Labor Model Health Management Center, Beijing Rehabilitation Hospital, Capital Medical University, Beijing, China.
Respiratory Rehabilitation Center, Beijing Rehabilitation Hospital, Capital Medical University, Beijing, China.
Front Public Health. 2022 Dec 14;10:1052210. doi: 10.3389/fpubh.2022.1052210. eCollection 2022.
Human papillomavirus (HPV) infection is an important carcinogenic infection highly prevalent among many populations. However, independent influencing factors and predictive models for HPV infection in both U.S. and Beijing females are rarely confirmed. In this study, our first objective was to explore the overlapping HPV infection-related factors in U.S. and Beijing females. Secondly, we aimed to develop an R package for identifying the top-performing prediction models and build the predictive models for HPV infection using this R package.
This cross-sectional study used data from the 2009-2016 NHANES (a national population-based study) and the 2019 data on Beijing female union workers from various industries. Prevalence, potential influencing factors, and predictive models for HPV infection in both cohorts were explored.
There were 2,259 (NHANES cohort, age: 20-59 years) and 1,593 (Beijing female cohort, age: 20-70 years) participants included in analyses. The HPV infection rate of U.S. NHANES and Beijing females were, respectively 45.73 and 8.22%. The number of male sex partners, marital status, and history of HPV infection were the predominant factors that influenced HPV infection in both NHANES and Beijing female cohorts. However, condom application was not an independent influencing factor for HPV infection in both cohorts. R package Modelbest was established. The nomogram developed based on Modelbest package showed better performance than the nomogram which only included significant factors in multivariate regression analysis.
Collectively, despite the widespread availability of HPV vaccines, HPV infection is still prevalent.
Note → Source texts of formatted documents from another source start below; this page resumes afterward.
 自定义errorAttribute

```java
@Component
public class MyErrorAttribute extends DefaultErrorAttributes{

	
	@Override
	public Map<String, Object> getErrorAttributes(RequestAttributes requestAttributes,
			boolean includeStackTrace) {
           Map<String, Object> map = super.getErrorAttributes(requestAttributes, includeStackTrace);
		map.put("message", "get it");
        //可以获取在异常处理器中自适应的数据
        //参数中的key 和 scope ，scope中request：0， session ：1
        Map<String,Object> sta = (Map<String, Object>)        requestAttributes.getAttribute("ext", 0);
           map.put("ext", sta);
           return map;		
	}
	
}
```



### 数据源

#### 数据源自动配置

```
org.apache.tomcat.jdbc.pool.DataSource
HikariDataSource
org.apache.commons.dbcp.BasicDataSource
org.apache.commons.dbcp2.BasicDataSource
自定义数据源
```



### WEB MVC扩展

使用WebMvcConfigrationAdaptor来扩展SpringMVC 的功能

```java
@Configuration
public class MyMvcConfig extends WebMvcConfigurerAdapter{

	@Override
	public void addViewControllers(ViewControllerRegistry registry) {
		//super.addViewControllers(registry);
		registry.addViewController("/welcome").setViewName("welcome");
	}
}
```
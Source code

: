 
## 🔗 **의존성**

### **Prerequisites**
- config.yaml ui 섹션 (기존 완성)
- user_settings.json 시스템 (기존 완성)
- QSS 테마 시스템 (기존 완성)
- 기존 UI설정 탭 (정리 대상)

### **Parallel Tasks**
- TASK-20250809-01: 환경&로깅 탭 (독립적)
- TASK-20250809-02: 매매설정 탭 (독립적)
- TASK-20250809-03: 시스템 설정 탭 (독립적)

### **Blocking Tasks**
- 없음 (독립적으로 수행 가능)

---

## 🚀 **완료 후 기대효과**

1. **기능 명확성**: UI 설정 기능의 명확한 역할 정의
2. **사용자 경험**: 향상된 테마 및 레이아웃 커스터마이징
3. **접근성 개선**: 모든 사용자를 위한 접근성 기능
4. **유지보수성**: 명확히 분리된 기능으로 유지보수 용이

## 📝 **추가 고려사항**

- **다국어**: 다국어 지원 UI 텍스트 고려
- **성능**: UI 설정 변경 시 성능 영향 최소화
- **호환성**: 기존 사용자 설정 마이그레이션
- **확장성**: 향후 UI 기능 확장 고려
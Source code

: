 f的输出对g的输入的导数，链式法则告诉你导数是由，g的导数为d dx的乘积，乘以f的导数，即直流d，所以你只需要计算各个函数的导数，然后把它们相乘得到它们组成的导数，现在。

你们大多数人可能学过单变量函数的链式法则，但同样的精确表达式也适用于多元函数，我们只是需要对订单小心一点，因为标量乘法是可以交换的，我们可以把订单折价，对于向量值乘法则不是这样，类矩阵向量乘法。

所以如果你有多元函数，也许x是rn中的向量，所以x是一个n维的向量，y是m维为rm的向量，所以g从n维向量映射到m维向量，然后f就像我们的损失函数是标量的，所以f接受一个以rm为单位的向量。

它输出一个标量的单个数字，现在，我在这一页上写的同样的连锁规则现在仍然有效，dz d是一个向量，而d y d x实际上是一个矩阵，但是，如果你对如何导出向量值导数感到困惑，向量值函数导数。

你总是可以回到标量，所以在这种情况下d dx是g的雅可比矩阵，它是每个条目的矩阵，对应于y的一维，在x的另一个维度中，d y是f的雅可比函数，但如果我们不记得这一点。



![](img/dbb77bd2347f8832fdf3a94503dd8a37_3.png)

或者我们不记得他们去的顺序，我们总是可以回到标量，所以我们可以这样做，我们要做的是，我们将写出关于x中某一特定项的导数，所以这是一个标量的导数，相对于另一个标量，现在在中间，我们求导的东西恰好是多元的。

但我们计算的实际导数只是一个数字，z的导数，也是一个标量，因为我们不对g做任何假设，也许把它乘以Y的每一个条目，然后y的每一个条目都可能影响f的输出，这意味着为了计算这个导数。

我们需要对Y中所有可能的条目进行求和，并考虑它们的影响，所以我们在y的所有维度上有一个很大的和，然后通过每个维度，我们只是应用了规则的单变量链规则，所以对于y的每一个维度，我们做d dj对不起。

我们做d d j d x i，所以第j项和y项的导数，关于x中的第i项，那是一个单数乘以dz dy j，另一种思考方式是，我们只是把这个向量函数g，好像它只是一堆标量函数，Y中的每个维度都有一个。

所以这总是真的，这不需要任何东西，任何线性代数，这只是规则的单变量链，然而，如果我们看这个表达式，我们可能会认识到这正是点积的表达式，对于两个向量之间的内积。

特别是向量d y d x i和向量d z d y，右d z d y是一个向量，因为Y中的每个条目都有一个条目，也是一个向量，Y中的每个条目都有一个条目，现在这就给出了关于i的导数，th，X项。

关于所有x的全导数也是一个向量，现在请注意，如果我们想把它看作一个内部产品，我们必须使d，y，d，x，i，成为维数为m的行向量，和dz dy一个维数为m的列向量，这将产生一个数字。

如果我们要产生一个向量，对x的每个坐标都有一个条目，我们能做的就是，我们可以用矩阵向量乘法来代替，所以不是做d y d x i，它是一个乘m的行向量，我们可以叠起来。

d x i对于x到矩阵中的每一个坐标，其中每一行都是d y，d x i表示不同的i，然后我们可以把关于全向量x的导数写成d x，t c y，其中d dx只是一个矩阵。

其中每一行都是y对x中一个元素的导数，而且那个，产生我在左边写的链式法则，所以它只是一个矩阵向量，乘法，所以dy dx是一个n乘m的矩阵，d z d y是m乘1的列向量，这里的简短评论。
Compared with condom promotion, avoidance of multiple sexual partners seems to be more effective for preventing HPV infection. Nomograms developed based on Modelbest can provide improved personalized risk assessment for HPV infection. Our R package Modelbest has potential to be a powerful tool for future predictive model studies.
人乳头瘤病毒(HPV)感染是一种在许多人群中普遍存在的重要致癌感染。然而,美国和北京女性的 HPV 感染的独立影响因素和预测模型很少得到证实。在这项研究中,我们的第一个目标是探索美国和北京女性 HPV 感染相关因素的重叠。其次,我们旨在开发一个 R 包,用于识别表现最佳的预测模型,并使用该 R 包构建 HPV 感染预测模型。
本横断面研究使用了 2009-2016 年 NHANES(一项全国性人口研究)和 2019 年北京各行业女性工会工人的数据。探讨了两个队列中 HPV 感染的流行率、潜在影响因素和预测模型。
共纳入 2259 名(NHANES 队列,年龄:20-59 岁)和 1593 名(北京女性队列,年龄:20-70 岁)参与者进行分析。美国 NHANES 和北京女性 HPV 感染率分别为 45.73%和 8.22%。性伴侣数量、婚姻状况和 HPV 感染史是影响 NHANES 和北京女性 HPV 感染的主要因素,但 condom 的应用不是两个队列 HPV 感染的独立影响因素。建立了 R 包 Modelbest。基于 Modelbest 包开发的列线图在性能上优于仅包含多元回归分析中显著因素的列线图。
尽管 HPV 疫苗广泛应用,但 HPV 感染仍然很普遍。与推广 condom 相比,避免多个性伴侣似乎更能有效预防 HPV 感染。基于 Modelbest 开发的列线图可以提供更准确的 HPV 感染个性化风险评估。我们的 R 包 Modelbest 有可能成为未来预测模型研究的有力工具。